━━━ DATA EXCERPTS ━━━
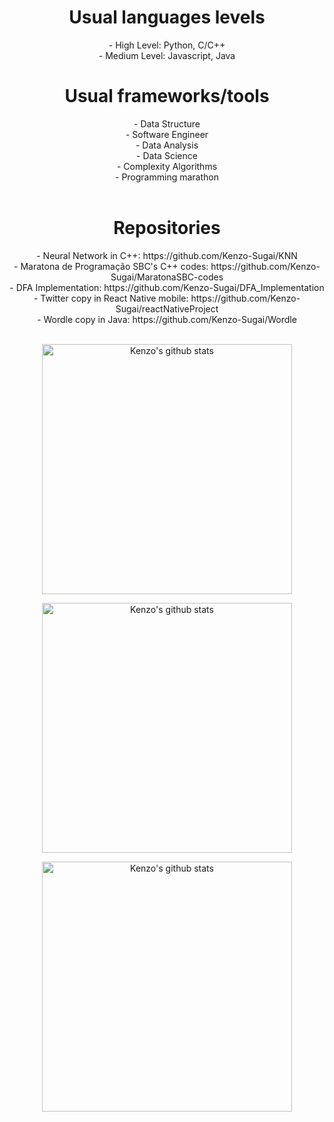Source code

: <center>
    <h1> Usual languages levels </h1>
    - High Level: Python, C/C++
    <br>
    - Medium Level: Javascript, Java
    <br>
    <h1> Usual frameworks/tools </h1>
    - Data Structure <br>
    - Software Engineer <br>
    - Data Analysis <br>
    - Data Science <br>
    - Complexity Algorithms <br>
    - Programming marathon <br>
    <br>
    <h1> Repositories </h1>
    - Neural Network in C++: https://github.com/Kenzo-Sugai/KNN <br>
    - Maratona de Programação SBC's C++ codes: https://github.com/Kenzo-Sugai/MaratonaSBC-codes <br>
    - DFA Implementation: https://github.com/Kenzo-Sugai/DFA_Implementation <br>
    - Twitter copy in React Native mobile: https://github.com/Kenzo-Sugai/reactNativeProject <br>
    - Wordle copy in Java: https://github.com/Kenzo-Sugai/Wordle <br>
    <br>
    <tr>
      <td>
        <p align="center"><a href="#"><img width="400px" src="https://github-readme-stats.vercel.app/api?username=Kenzo-Sugai&show_icons=true&count_private=true&hide_border=true&&exclude_repo=DatabaseAnalysisProject,probability-and-statistics-database-analysis,FacialRecognitionProject,ClassroomProject&include_all_commits=true&theme=radical" alt="Kenzo's github stats"/>
          </a></p>
       <p align="center"><a href="#"><img width="400px" src="https://github-readme-streak-stats.herokuapp.com/?user=Kenzo-Sugai&hide_border=true&theme=radical"  alt="Kenzo's github stats"/></a></p>
      </td>
       <td>
        <p align="center"><a href="#"><img width="400px" src="https://github-readme-stats.vercel.app/api/top-langs?username=Kenzo-Sugai&layout=compact&langs_count=20&hide_border=true&theme=radical" alt="Kenzo's github stats"/> </a></p>
      </td>
      </tr>
</center>
<br/>
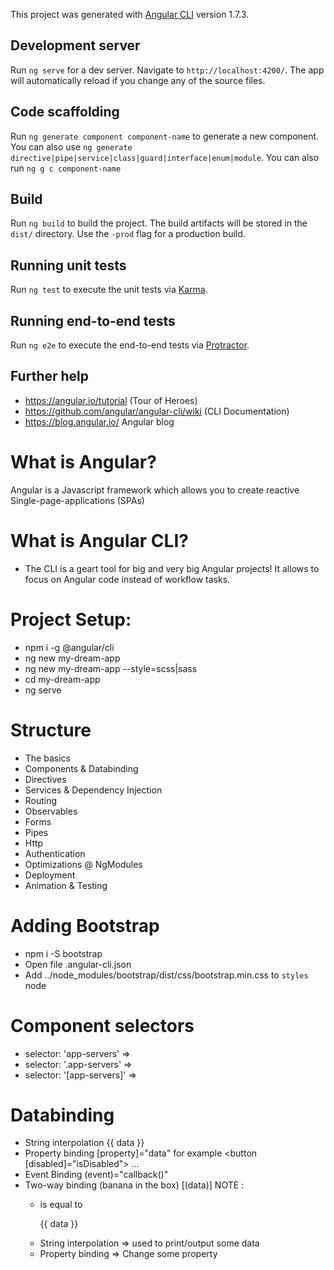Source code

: This project was generated with [Angular CLI](https://github.com/angular/angular-cli) version 1.7.3.

## Development server

Run `ng serve` for a dev server. Navigate to `http://localhost:4200/`. The app will automatically reload if you change any of the source files.

## Code scaffolding

Run `ng generate component component-name` to generate a new component. You can also use `ng generate directive|pipe|service|class|guard|interface|enum|module`.
You can also run `ng g c component-name`

## Build

Run `ng build` to build the project. The build artifacts will be stored in the `dist/` directory. Use the `-prod` flag for a production build.

## Running unit tests

Run `ng test` to execute the unit tests via [Karma](https://karma-runner.github.io).

## Running end-to-end tests

Run `ng e2e` to execute the end-to-end tests via [Protractor](http://www.protractortest.org/).

## Further help

- https://angular.io/tutorial (Tour of Heroes)
- https://github.com/angular/angular-cli/wiki (CLI Documentation)
- https://blog.angular.io/ Angular blog

# What is Angular?

Angular is a Javascript framework which allows you to create reactive Single-page-applications (SPAs)

# What is Angular CLI?

- The CLI is a geart tool for big and very big Angular projects! It allows to focus on Angular code instead of workflow tasks.

# Project Setup:

- npm i -g @angular/cli
- ng new my-dream-app
- ng new my-dream-app --style=scss|sass
- cd my-dream-app
- ng serve

# Structure

- The basics
- Components & Databinding
- Directives
- Services & Dependency Injection
- Routing
- Observables
- Forms
- Pipes
- Http
- Authentication
- Optimizations @ NgModules
- Deployment
- Animation & Testing

# Adding Bootstrap

- npm i -S bootstrap
- Open file .angular-cli.json
- Add ../node_modules/bootstrap/dist/css/bootstrap.min.css to `styles` node

# Component selectors

- selector: 'app-servers' => <app-servers></app-servers>
- selector: '.app-servers' => <div class="app-servers"></div>
- selector: '[app-servers]' => <div app-servers></div>

# Databinding
- String interpolation {{ data }}
- Property binding [property]="data" for example <button [disabled]="isDisabled"> ...
- Event Binding (event)="callback()"
- Two-way binding (banana in the box) [(data)]
NOTE : 
    - <p [innerText]="data"></p> is equal to <p>{{ data }}</p>
    - String interpolation => used to print/output some data
    - Property binding => Change some property
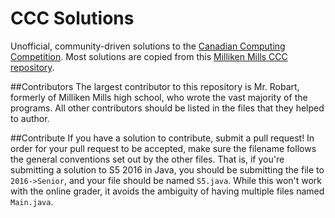 # CCC Solutions

Unofficial, community-driven solutions to the [Canadian Computing Competition](https://cemc.math.uwaterloo.ca/contests/computing.html). Most solutions are copied from this [Milliken Mills CCC repository](http://mmhs.ca/ccc/index.htm).

##Contributors
The largest contributor to this repository is Mr. Robart, formerly of Milliken Mills high school, who wrote the vast majority of the programs. All other contributors should be listed in the files that they helped to author.

##Contribute
If you have a solution to contribute, submit a pull request! In order for your pull request to be accepted, make sure the filename follows the general conventions set out by the other files. That is, if you're submitting a solution to S5 2016 in Java, you should be submitting the file to `2016->Senior`, and your file should be named `S5.java`. While this won't work with the online grader, it avoids the ambiguity of having multiple files named `Main.java`.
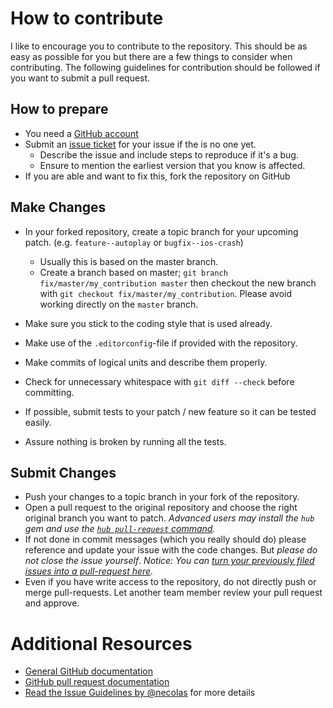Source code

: # How to contribute

I like to encourage you to contribute to the repository.
This should be as easy as possible for you but there are a few things to consider when contributing.
The following guidelines for contribution should be followed if you want to submit a pull request.

## How to prepare

* You need a [GitHub account](https://github.com/signup/free)
* Submit an [issue ticket](https://github.com/JamesS237/lobsters-ios/issues) for your issue if the is no one yet.
	* Describe the issue and include steps to reproduce if it's a bug.
	* Ensure to mention the earliest version that you know is affected.
* If you are able and want to fix this, fork the repository on GitHub

## Make Changes

* In your forked repository, create a topic branch for your upcoming patch. (e.g. `feature--autoplay` or `bugfix--ios-crash`)
	* Usually this is based on the master branch.
	* Create a branch based on master; `git branch
	fix/master/my_contribution master` then checkout the new branch with `git
	checkout fix/master/my_contribution`.  Please avoid working directly on the `master` branch.
* Make sure you stick to the coding style that is used already.
* Make use of the `.editorconfig`-file if provided with the repository.
* Make commits of logical units and describe them properly.
* Check for unnecessary whitespace with `git diff --check` before committing.

* If possible, submit tests to your patch / new feature so it can be tested easily.
* Assure nothing is broken by running all the tests.

## Submit Changes

* Push your changes to a topic branch in your fork of the repository.
* Open a pull request to the original repository and choose the right original branch you want to patch.
	_Advanced users may install the `hub` gem and use the [`hub pull-request` command](https://github.com/defunkt/hub#git-pull-request)._
* If not done in commit messages (which you really should do) please reference and update your issue with the code changes. But _please do not close the issue yourself_.
_Notice: You can [turn your previously filed issues into a pull-request here](http://issue2pr.herokuapp.com/)._
* Even if you have write access to the repository, do not directly push or merge pull-requests. Let another team member review your pull request and approve.

# Additional Resources

* [General GitHub documentation](http://help.github.com/)
* [GitHub pull request documentation](http://help.github.com/send-pull-requests/)
* [Read the Issue Guidelines by @necolas](https://github.com/necolas/issue-guidelines/blob/master/CONTRIBUTING.md) for more details
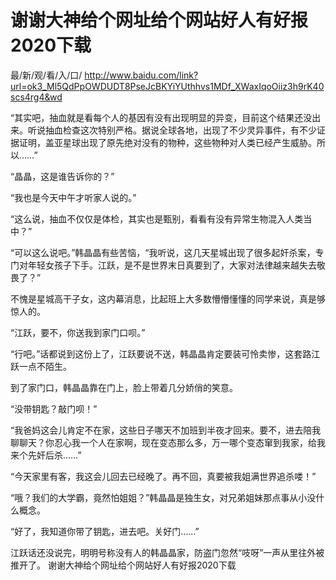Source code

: # 谢谢大神给个网址给个网站好人有好报2020下载

最/新/观/看/入/口/ http://www.baidu.com/link?url=ok3_Ml5QdPpOWDUDT8PseJcBKYiYUthhvs1MDf_XWaxIqoOiiz3h9rK40scs4rg4&wd

“其实吧，抽血就是看每个人的基因有没有出现明显的异变，目前这个结果还没出来。听说抽血检查这次特别严格。据说全球各地，出现了不少灵异事件，有不少证据证明，盖亚星球出现了原先绝对没有的物种，这些物种对人类已经产生威胁。所以……”

“晶晶，这是谁告诉你的？”

“我也是今天中午才听家人说的。”

“这么说，抽血不仅仅是体检，其实也是甄别，看看有没有异常生物混入人类当中？”

“可以这么说吧。”韩晶晶有些苦恼，“我听说，这几天星城出现了很多起奸杀案，专门对年轻女孩子下手。江跃，是不是世界末日真要到了，大家对法律越来越失去敬畏了？”

不愧是星城高干子女，这内幕消息，比起班上大多数懵懵懂懂的同学来说，真是够惊人的。

“江跃，要不，你送我到家门口呗。”

“行吧。”话都说到这份上了，江跃要说不送，韩晶晶肯定要装可怜卖惨，这套路江跃一点不陌生。

到了家门口，韩晶晶靠在门上，脸上带着几分娇俏的笑意。

“没带钥匙？敲门呗！”

“我爸妈这会儿肯定不在家，这些日子哪天不加班到半夜才回来。要不，进去陪我聊聊天？你忍心我一个人在家啊，现在变态那么多，万一哪个变态窜到我家，给我来个先奸后杀……”

“今天家里有客，我这会儿回去已经晚了。再不回，真要被我姐满世界追杀喽！”

“哦？我们的大学霸，竟然怕姐姐？”韩晶晶是独生女，对兄弟姐妹那点事从小没什么概念。

“好了，我知道你带了钥匙，进去吧。关好门……”

江跃话还没说完，明明号称没有人的韩晶晶家，防盗门忽然“吱呀”一声从里往外被推开了。
谢谢大神给个网址给个网站好人有好报2020下载
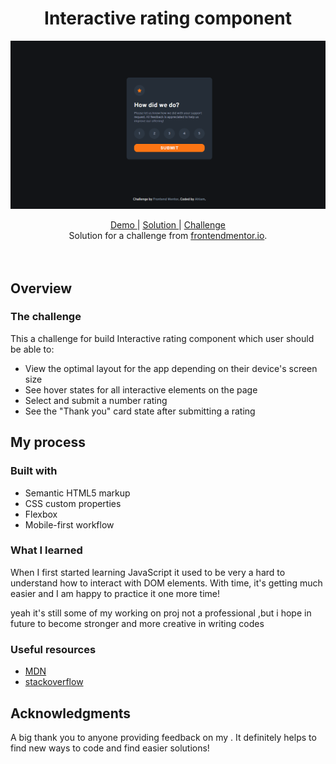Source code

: <h1 align="center">Interactive rating component
</h1>

![](./screenshots/Desktop-rate.jpg)
<br>

<div align="center">
   <a href="https://ahlam-alsaffarini.github.io/1-interactive-rating/">Demo </a>
   <span> | </span>
   <a href="hhttps://www.frontendmentor.io/solutions/interactive-rating-component-Ld4685UP1m">
      Solution 
   </a>
   <span> | </span>
   <a href="https://www.frontendmentor.io/challenges/interactive-rating-component-koxpeBUmI">
      Challenge </a>
</div>

<div align="center">
   Solution for a challenge from  <a href="https://www.frontendmentor.io/challenges/interactive-rating-component-koxpeBUmI" target="_blank">frontendmentor.io</a>.
</div>
<br>
<br>

## Overview

### The challenge

This a challenge for build Interactive rating component which user should be able to:

- View the optimal layout for the app depending on their device's screen size
- See hover states for all interactive elements on the page
- Select and submit a number rating
- See the "Thank you" card state after submitting a rating

## My process

### Built with

- Semantic HTML5 markup
- CSS custom properties
- Flexbox
- Mobile-first workflow

### What I learned

When I first started learning JavaScript it used to be very a hard to understand how to interact with DOM elements. With time, it's getting much easier and I am happy to practice it one more time!

yeah it's still some of my working on proj not a professional ,but i hope in future to become stronger and more creative in writing codes

### Useful resources

- [MDN](https://developer.mozilla.org/en-US/)
- [stackoverflow](https://stackoverflow.com/)

## Acknowledgments

A big thank you to anyone providing feedback on my . It definitely helps to find new ways to code and find easier solutions!
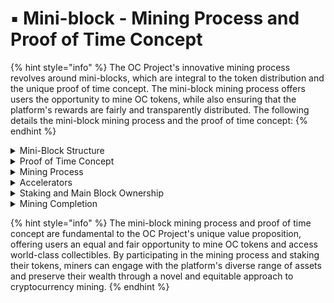 # ▪ Mini-block - Mining Process and Proof of Time Concept

{% hint style="info" %}
The OC Project's innovative mining process revolves around mini-blocks, which are integral to the token distribution and the unique proof of time concept. The mini-block mining process offers users the opportunity to mine OC tokens, while also ensuring that the platform's rewards are fairly and transparently distributed. The following details the mini-block mining process and the proof of time concept:
{% endhint %}

<details>

<summary>Mini-Block Structure</summary>

Each main block in the OC Project has 10 million mini-blocks attached to it. These mini-blocks contain the remaining 50% of OC tokens allocated to their associated main block, and they serve as the foundation for the mining process using the proof of time concept.

</details>

<details>

<summary>Proof of Time Concept</summary>

The proof of time concept is designed to promote fairness and equal opportunity in the OC Project's mining process. It requires miners to spend a sufficient amount of time and perform hashing work before claiming the OC tokens contained in a mini-block. This ensures that all miners have an equal chance to access the platform's resources, regardless of their computational power or financial resources.

</details>

<details>

<summary>Mining Process</summary>

Miners will begin by selecting a mini-block attached to a main block. To mine the OC tokens within the mini-block, they must dedicate an appropriate amount of time to the task and complete the necessary hashing work. Once the required time has elapsed, and the miner has successfully performed the hashing work, they can claim the OC tokens contained in the mini-block.

</details>

<details>

<summary>Accelerators</summary>

To enhance the mining experience and offer additional opportunities for miners, the OC Project features accelerators. These accelerators can be purchased using OC tokens and grant users various benefits, such as continuous mining without clicking "Accept," reduced mining time, or the ability to mine multiple blocks simultaneously. Accelerators can be combined to create custom mining experiences tailored to individual preferences and needs.

</details>

<details>

<summary>Staking and Main Block Ownership</summary>

After mining OC tokens from a mini-block, miners can use these tokens to stake in other mini-blocks within different main blocks. By staking their OC tokens, miners can acquire a percentage of ownership in the associated main block (collectible), thus gaining access to valuable world-class assets and further diversifying their holdings.

</details>

<details>

<summary>Mining Completion</summary>

Once all 10 million mini-blocks associated with a main block have been mined, the main block will be chained into the blockchain with earlier main blocks. This ensures an orderly and consistent progression within the OC Project's ecosystem and creates a stable environment for mining and asset ownership.hint

</details>

{% hint style="info" %}
The mini-block mining process and proof of time concept are fundamental to the OC Project's unique value proposition, offering users an equal and fair opportunity to mine OC tokens and access world-class collectibles. By participating in the mining process and staking their tokens, miners can engage with the platform's diverse range of assets and preserve their wealth through a novel and equitable approach to cryptocurrency mining.
{% endhint %}


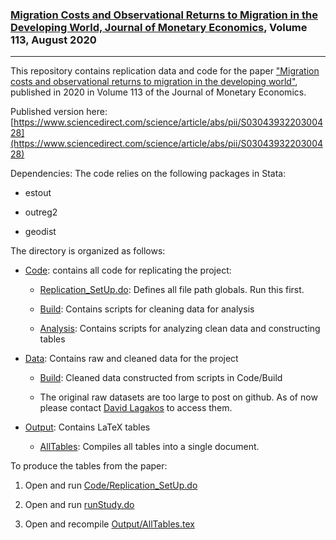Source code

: ### [Migration Costs and Observational Returns to Migration in the Developing World, Journal of Monetary Economics](https://www.sciencedirect.com/science/article/abs/pii/S0304393220300428), Volume 113, August 2020

---

This repository contains replication data and code for the paper ["Migration costs and observational returns to migration in the developing world"](https://www.sciencedirect.com/science/article/abs/pii/S0304393220300428), published in 2020 in Volume 113 of the Journal of Monetary Economics.

Published version here: [https://www.sciencedirect.com/science/article/abs/pii/S0304393220300428](https://www.sciencedirect.com/science/article/abs/pii/S0304393220300428)

Dependencies: The code relies on the following packages in Stata:

* estout

* outreg2

* geodist

The directory is organized as follows:

* [Code](/Code): contains all code for replicating the project:

	* [Replication_SetUp.do](/Code/Replication_SetUp.do): Defines all file path globals. Run this first.

	* [Build](/Code/Build): Contains scripts for cleaning data for analysis

	* [Analysis](/Code/Analysis): Contains scripts for analyzing clean data and constructing tables

* [Data](/Data): Contains raw and cleaned data for the project

	* [Build](/Data/Build): Cleaned data constructed from scripts in Code/Build

	* The original raw datasets are too large to post on github. As of now please contact [David Lagakos](lagakos@gmail.com) to access them.

* [Output](/Output): Contains LaTeX tables

	* [AllTables](/Output/AllTables): Compiles all tables into a single document.

To produce the tables from the paper:
1. Open and run [Code/Replication_SetUp.do](/Code/Replication_SetUp.do)

2. Open and run [runStudy.do](runStudy.do)

3. Open and recompile [Output/AllTables.tex](/Output/AllTables.tex)
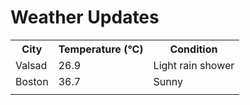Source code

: # Weather Updates

<!-- WEATHER-UPDATE-START -->
<table><tr><th>City</th><th>Temperature (°C)</th><th>Condition</th></tr><tr><td>Valsad</td><td>26.9</td><td>Light rain shower</td></tr><tr><td>Boston</td><td>36.7</td><td>Sunny</td></tr><tr><td></td><td></td><td></td></tr></table>
<!-- WEATHER-UPDATE-END -->

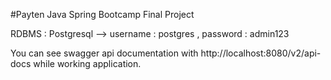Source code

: #Payten Java Spring Bootcamp Final Project 

RDBMS : Postgresql --> username : postgres , password : admin123

You can see swagger api documentation with http://localhost:8080/v2/api-docs while working application.
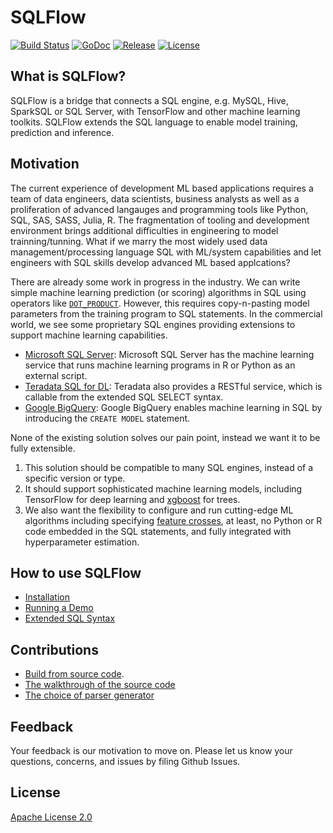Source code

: # SQLFlow

[![Build Status](https://travis-ci.org/sql-machine-learning/sqlflow.svg?branch=develop)](https://travis-ci.org/sql-machine-learning/sqlflow) [![GoDoc](https://godoc.org/github.com/sql-machine-learning/sqlflow?status.svg)](https://godoc.org/github.com/sql-machine-learning/sqlflow) [![Release](https://img.shields.io/github/release/sql-machine-learning/sqlflow.svg)](https://github.com/sql-machine-learning/sqlflow/releases) [![License](https://img.shields.io/badge/license-Apache%202-blue.svg)](LICENSE)

## What is SQLFlow?

SQLFlow is a bridge that connects a SQL engine, e.g. MySQL, Hive, SparkSQL or SQL Server, with TensorFlow and other machine learning toolkits.  SQLFlow extends the SQL language to enable model training, prediction and inference.

## Motivation
The current experience of development ML based applications requires a team of data engineers, data scientists, business analysts as well as a proliferation of advanced langauges and programming tools like Python, SQL, SAS, SASS, Julia, R. The fragmentation of tooling and development environment brings additional difficulties in engineering to model trainning/tunning. What if we marry the most widely used data management/processing language SQL with ML/system capabilities and let engineers with SQL skills develop advanced ML based applcations? 

There are already some work in progress in the industry. We can write simple machine learning prediction (or scoring) algorithms in SQL using operators like [`DOT_PRODUCT`](https://thenewstack.io/sql-fans-can-now-develop-ml-applications/). However, this requires copy-n-pasting model parameters from the training program to SQL statements. In the commercial world, we see some proprietary SQL engines providing extensions to support machine learning capabilities.

 - [Microsoft SQL Server](https://docs.microsoft.com/en-us/sql/advanced-analytics/tutorials/rtsql-create-a-predictive-model-r?view=sql-server-2017): Microsoft SQL Server has the machine learning service that runs machine learning programs in R or Python as an external script.
 - [Teradata SQL for DL](https://www.linkedin.com/pulse/sql-deep-learning-sql-dl-omri-shiv): Teradata also provides a RESTful service, which is callable from the extended SQL SELECT syntax.
 - [Google BigQuery](https://cloud.google.com/bigquery/docs/bigqueryml-intro): Google BigQuery enables machine learning in SQL by introducing the `CREATE MODEL` statement.

None of the existing solution solves our pain point, instead we want it to be fully extensible. 
1. This solution should be compatible to many SQL engines, instead of a specific version or type.
1. It should support sophisticated machine learning models, including TensorFlow for deep learning and [xgboost](https://github.com/dmlc/xgboost) for trees.
1. We also want the flexibility to configure and run cutting-edge ML algorithms including specifying [feature crosses](https://www.tensorflow.org/api_docs/python/tf/feature_column/crossed_column), at least, no Python or R code embedded in the SQL statements, and fully integrated with hyperparameter estimation.

## How to use SQLFlow

- [Installation](doc/installation.md)
- [Running a Demo](doc/demo.md)
- [Extended SQL Syntax](doc/syntax.md)

## Contributions

- [Build from source code](doc/build.md).
- [The walkthrough of the source code](doc/walkthrough.md)
- [The choice of parser generator](doc/sql_parser.md)

## Feedback

Your feedback is our motivation to move on. Please let us know your questions, concerns, and issues by filing Github Issues.

## License

[Apache License 2.0](https://github.com/sql-machine-learning/sqlflow/LICENSE)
━━━
WHAT IS REQUIRED
Copy each line of the preceding data that contains the string "more".

ANSWER SPACE
* [Read the Issue Guidelines by @necolas](https://github.com/necolas/issue-guidelines/blob/master/CONTRIBUTING.md) for more details
When I first started learning JavaScript it used to be very a hard to understand how to interact with DOM elements. With time, it's getting much easier and I am happy to practice it one more time!
yeah it's still some of my working on proj not a professional ,but i hope in future to become stronger and more creative in writing codes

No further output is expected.